Logic for decomposing a permutation into different products composed of transpositions

Solution 1:

Your first formula is "off" (missing a transposition): $$(a_1, a_2, \ldots, a_n) = {\bf (a_1, a_n)}(a_1, a_{n - 1}) \cdots (a_1, a_2)$$

Another algorithm is given by $$(a_1, a_2, \ldots, a_n) = (a_1, a_2)(a_2, a_3) \cdots(a_{n - 1}, a_n)$$ It might be helpful to recall that the decomposition of a permutation into transpositions is not unique. We are assured only that any valid decomposition of a given permutation will always yield either a product of an even number of transposition, or a product of an odd number of transpositions, never both. Indeed, an $n$-cycle must be decomposed into the product of $(n - 1) + 2k$ transpositions, for $k \in \{0, 1, 2, \ldots\}$. For example: $$(1,2,3,4,5) = \underbrace{(5,4)(5,2)(2,1)(2,5)(2,3)(1,3)}_{6\;\text{transpositions}} = \underbrace{(1, 2)(2, 3)(3, 4)(4, 5)}_{4 \;\text{transpositions}} = \underbrace{(1, 5)(1, 4)(1,3)(1,2)}_{4 \;\text{transpositions}} = \cdots$$

Let's evaluate $(5, 4)(5, 2)(2, 1)(2, 5)(2, 3)(1, 3)$ and verify that it is equal to $(1,2,3,4,5)$:

Given the operation on permutations is composition, and we compose from right to left:

(1) $1 \to 3 \to 2 \to 5 \to 5 \to 5\to 2\;\;$ giving us the start of a cycle $(1, 2 ... $.

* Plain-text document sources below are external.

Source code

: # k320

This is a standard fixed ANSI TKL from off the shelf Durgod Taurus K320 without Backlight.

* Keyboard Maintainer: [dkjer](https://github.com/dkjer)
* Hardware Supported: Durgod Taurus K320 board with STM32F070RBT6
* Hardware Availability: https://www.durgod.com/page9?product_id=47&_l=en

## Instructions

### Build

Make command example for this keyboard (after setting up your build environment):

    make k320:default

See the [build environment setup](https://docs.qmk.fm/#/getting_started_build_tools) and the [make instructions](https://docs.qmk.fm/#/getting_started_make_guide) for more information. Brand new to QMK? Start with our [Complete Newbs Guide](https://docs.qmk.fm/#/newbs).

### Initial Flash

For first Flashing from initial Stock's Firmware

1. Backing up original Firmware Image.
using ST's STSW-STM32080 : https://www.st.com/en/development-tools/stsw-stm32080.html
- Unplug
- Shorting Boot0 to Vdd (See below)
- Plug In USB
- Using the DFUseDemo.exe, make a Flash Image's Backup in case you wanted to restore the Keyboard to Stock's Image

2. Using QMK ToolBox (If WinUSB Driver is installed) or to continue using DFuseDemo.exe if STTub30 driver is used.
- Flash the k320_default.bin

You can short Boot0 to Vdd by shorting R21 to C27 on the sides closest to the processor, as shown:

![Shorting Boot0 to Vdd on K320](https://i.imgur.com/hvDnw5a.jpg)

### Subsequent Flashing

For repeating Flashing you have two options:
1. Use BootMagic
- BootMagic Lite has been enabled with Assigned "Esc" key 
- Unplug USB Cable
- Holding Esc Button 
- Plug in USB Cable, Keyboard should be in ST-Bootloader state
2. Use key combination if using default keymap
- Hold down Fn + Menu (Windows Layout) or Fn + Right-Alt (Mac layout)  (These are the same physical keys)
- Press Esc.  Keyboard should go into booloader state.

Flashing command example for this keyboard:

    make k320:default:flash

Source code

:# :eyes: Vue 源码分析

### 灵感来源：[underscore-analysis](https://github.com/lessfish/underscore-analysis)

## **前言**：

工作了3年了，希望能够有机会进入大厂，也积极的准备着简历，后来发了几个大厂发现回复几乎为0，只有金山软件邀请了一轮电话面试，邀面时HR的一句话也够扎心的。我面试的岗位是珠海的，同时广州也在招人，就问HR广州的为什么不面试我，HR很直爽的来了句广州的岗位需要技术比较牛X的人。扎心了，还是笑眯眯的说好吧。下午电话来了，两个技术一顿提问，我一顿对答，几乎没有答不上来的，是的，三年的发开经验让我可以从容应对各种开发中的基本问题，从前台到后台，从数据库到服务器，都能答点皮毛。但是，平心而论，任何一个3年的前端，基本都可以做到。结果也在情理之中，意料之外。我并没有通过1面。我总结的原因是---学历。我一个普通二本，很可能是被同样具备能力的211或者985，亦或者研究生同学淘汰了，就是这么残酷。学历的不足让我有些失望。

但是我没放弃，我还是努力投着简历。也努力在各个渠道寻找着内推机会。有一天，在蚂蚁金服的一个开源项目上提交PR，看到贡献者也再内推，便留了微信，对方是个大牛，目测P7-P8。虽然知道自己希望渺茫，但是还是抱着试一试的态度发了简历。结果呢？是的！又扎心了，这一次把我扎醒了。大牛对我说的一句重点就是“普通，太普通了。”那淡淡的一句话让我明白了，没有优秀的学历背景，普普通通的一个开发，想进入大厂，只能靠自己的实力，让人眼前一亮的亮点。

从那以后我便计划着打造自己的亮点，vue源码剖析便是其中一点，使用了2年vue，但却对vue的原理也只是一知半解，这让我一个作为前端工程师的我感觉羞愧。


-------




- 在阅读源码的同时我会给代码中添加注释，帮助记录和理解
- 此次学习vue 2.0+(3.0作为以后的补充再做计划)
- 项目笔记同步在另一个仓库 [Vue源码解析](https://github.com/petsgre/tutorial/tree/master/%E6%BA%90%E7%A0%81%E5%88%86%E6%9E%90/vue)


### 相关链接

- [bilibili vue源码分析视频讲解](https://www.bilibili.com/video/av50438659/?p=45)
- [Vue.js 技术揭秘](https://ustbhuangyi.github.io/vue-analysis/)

(2) $2\to 2 \to 3 \to 3 \to 3\to 3 \to 3$ giving us the continued cycle $(1, 2, 3, ...$

(3) $3\to 1\to 1\to 1\to 2\to 5 \to 4,\;$ giving us the continued cycle $(1, 2, 3, 4...$

(4) $4\to 4\to 4\to 4\to 4 \to 4 \to 5,\;$ giving us the continued cycle $(1, 2, 3, 4, 5, ...$

(5) $5\to 5\to 5\to 2 \to 1 \to 1\to 1,\;$ giving us the continued cycle $1, 2, 3, 4, 5, 1...$

Since the composition brings $5$ back to $1$, we have a complete cycle $(1, 2, 3, 4, 5)$

So indeed, we see that $$(5, 4)(5, 2)(2, 1)(2, 5)(2, 3)(1, 3) = (1, 2, 3, 4, 5)$$

Solution 2:

The decomposition given in your question appears to just be an example. As amWhy has pointed out, thus is by no means unique.

In answer to how the author came up with the decompositions, then the one in the question may well have been found by listing a series of transpositions and then working out what their product was! However, here's a bit of intuition behind the two decompositions given in amWhy's answer.

Let $\theta=(a_{1},a_{2},\ldots,a_{n})$. Then for $\theta=(a_{1},a_{n})(a_{1},a_{n-1})\cdots(a_{1},a_{2})$ we start by seeing where $\theta$ maps $a_{n}$. It gets mapped to $a_{1}$, so we start with the transposition $(a_{1},a_{n})$. Then we add things before this transposition that don't include $a_{n}$. So where does $\theta$ map $a_{n-1}$? It gets mapped to $a_{n}$. Thus if we add $(a_{1},a_{n-1})$ to our decomposition we get $(a_{1},a_{n})(a_{1},a_{n-1})$ which maps $a_{n}\mapsto a_{1}$ and $a_{n-1}\mapsto a_{n}$ as we want. Continuing in this way, we get the telescoping series:

$\theta=(a_{1},a_{n})(a_{1},a_{n-1})\cdots(a_{1},a_{2})$

The decomposition $\theta=(a_{1},a_{2})(a_{2},a_{3}\cdots(a_{n-1},a_{n})$ is formed in exactly the same way, but you just start off by seeing where $\theta$ maps $a_{1}$.